The straight line correspond to the (linear) regression fit. Using the settings on top, the plot can be customised
by changing the colour of the gene pairs by phenotype using the Colour by
option. Users can also change the layout of
the plots under ``Layout`.
- Correlation table:
it shows the statistical results from correlated gene pairs.
Graph¶
Two plots are generated under the Graph tab:
- Partial correlation network:
This plot shows the correlations between gene pairs. Grey edges correspond to positive correlation, red edges correspond to negative correlation. The width of the edge is proportional to the absolute partial correlation value of the gene pair. It can be customised from the plot settings, where the radius of the plot and the partial correlation threshold (
pcor threshold
) can be altered. Users can also the choose from four different layouts (Fruchterman-Reingold, Kamada-Kawai, graphopt and tree layout) under theLayout
option.
- Correlation UMAP:
UMAP plot showing the correlation between genes. Genes that are correlated are generally positioned close to each other. Red corresponds to positive correlation/covariance, blue to negative. User can select whether to colour the genes by correlation or covariance in plot settings.
The Partial correlation network is on the left, while the Correlation UMAP is on the right of the page.
Find Biomarkers¶
Settings panel¶
The panel contains the main settings for the analysis. Users select the phenotype on which to
perform the analysis with the Predicted target
setting. In the Filter samples
setting users
can restrict the analysis to a subset of samples rather than the default choice of all samples.
The Feature set
setting will by default be set to “all”, but users can restrict the calculations
only to a specific gene family or, alteratively, they can paste their own selection of genes.
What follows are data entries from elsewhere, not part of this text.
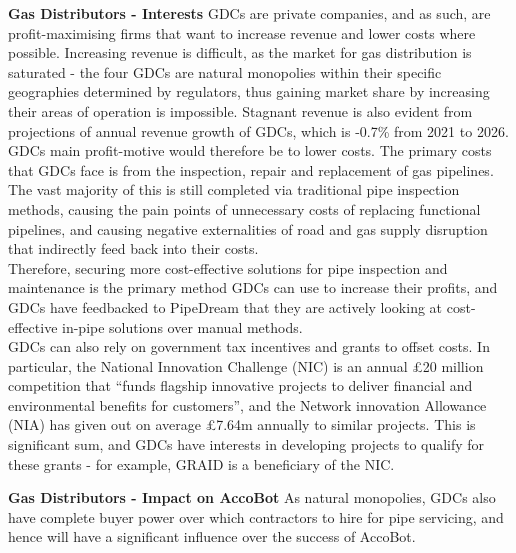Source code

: \documentclass[11pt]{article}		%
\begin{document}
	    \textbf{Gas Distributors - Interests}
	    GDCs are private companies, and as such, are profit-maximising firms that want to increase revenue and lower costs where possible. Increasing revenue is difficult, as the market for gas distribution is saturated - the four GDCs are natural monopolies within their specific geographies determined by regulators, thus gaining market share by increasing their areas of operation is impossible. Stagnant revenue is also evident from projections of annual revenue growth of GDCs, which is -0.7\% from 2021 to 2026.
        \\ \hspace*{3ex}GDCs main profit-motive would therefore be to lower costs. The primary costs that GDCs face is from the inspection, repair and replacement of gas pipelines. The vast majority of this is still completed via traditional pipe inspection methods, causing the pain points of unnecessary costs of replacing functional pipelines, and causing negative externalities of road and gas supply disruption that indirectly feed back into their costs. 
        \\ \hspace*{3ex}Therefore, securing more cost-effective solutions for pipe inspection and maintenance is the primary method GDCs can use to increase their profits, and GDCs have feedbacked to PipeDream that they are actively looking at cost-effective in-pipe solutions over manual methods. 
        \\ \hspace*{3ex}GDCs can also rely on government tax incentives and grants to offset costs. In particular, the National Innovation Challenge (NIC) is an annual £20 million competition that “funds flagship innovative projects to deliver financial and environmental benefits for customers”, and the Network innovation Allowance (NIA) has given out on average £7.64m annually to similar projects. This is significant sum, and GDCs have interests in developing projects to qualify for these grants - for example, GRAID is a beneficiary of the NIC.  
        
        \textbf{Gas Distributors - Impact on AccoBot}
        As natural monopolies, GDCs also have complete buyer power over which contractors to hire for pipe servicing, and hence will have a significant influence over the success of AccoBot. 
        
\end{document}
Once all
the settings have been assigned, clicking Compute will start the calculation.
Feature Selection¶
Four panels (from left to right and top to bottom) are present under the Feature Selection tab:
- Variable Importance:
Omics Playground calculates a variable importance score for each feature using multiple state-of-the-art machine learning algorithms, including LASSO, elastic nets, random forests, and extreme gradient boosting. Note that we do not use the machine learning algorithms for prediction but we use them just to compute the variable importances according to the different methods. An aggregated score is then calculated as the cumulative rank of the variable importances of the different algorithms. By combining several methods, the platform aims to select the best possible predictive features. The top features are determined as the features with the highest cumulative ranks. .
- Biomarker Expression:
These boxplots shows the expression of putative biomarkers across the samples of the identified features.
- Heatmap:
Expression heatmap of top gene features according to their variable importance. By default the plot will only show the selected samples, but all samples can be displayed via the settings button on top.
- Decision tree:
The decision tree shows a tree solution for classification based on the top most important features. The plot provides a proportion of the samples that are defined by each biomarker in the boxes.
Feature-set Ranking¶
This tab consists of a single plot, the aptly named Feature-set Ranking, which displays the ranked discriminant score for top feature sets. The plot ranks the discriminative power of the feature set (or gene family) as a cumulative discriminant score for all phenotype variables. In this way, we can find which feature set (or gene family) can explain the variance in the data the best.
Users can choose between three different methods for the calculation of the plot. P-value based scoring (‘p-value’) is computed as the average negative log p-value from the ANOVA test. Correlation-based discriminative power (‘correlation’) is calculated as the average 1-cor between the groups. Thus, a feature set is highly discriminative if the between-group correlation is low. The ‘meta’ method combines the scores of the two aforementioned methods in a multiplicative manner.